I've recently managed to remove the movement from the SMP quartz 'GoldenEye' watch, in order to re-paint the faded red second hand tip, and also clean lint under the crystal.

Previously I had never ventured further than opening the caseback, so this was a daunting task at first. I found bits and pieces of information on the internet, but not a single source that showed me how to do it from start to finish.

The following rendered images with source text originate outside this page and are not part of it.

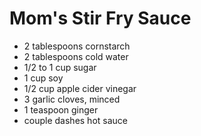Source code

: # Mom's Stir Fry Sauce

- 2 tablespoons cornstarch
- 2 tablespoons cold water
- 1/2 to 1 cup sugar
- 1 cup soy
- 1/2 cup apple cider vinegar
- 3 garlic cloves, minced
- 1 teaspoon ginger
- couple dashes hot sauce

So here it is, and hope others can benefit from this little mini-tutorial.

What you need:
- watch caseback opener
- fine precision screwdriver
- red permanent marker, one with a fine tip
- microfibre cloth, e.g. for cleaning glasses

So here was the problem, a faded red second hand tip, and some lint under the crystal:


Opening the watch caseback:


The antimagnetic shield is revealed:


Underneath the shield is the quartz movement


Now there are 3 screws to work with. First remove the ones circled blue, that attach the movement to the watch case:


The 2 screws are off, along with the small metal pieces that hold the movement in place:


IMPORTANT: Next part is crucial. First unscrew the watch crown all the way (as if you were changing the time). Then loosen the screw that locks in the crown (circled red above, marked with an arrow on the movement) about 1 & 1/2 turns. It's advisable to unscrew it by 1 turn at first, and pull on the crown to see if it comes off. If it doesn't come off, unscrew another 1/4 turn and pull on the crown, and repeat until the crown comes off. Apparently if you loosen this screw all the way you'll need to make a trip to the watchmaker.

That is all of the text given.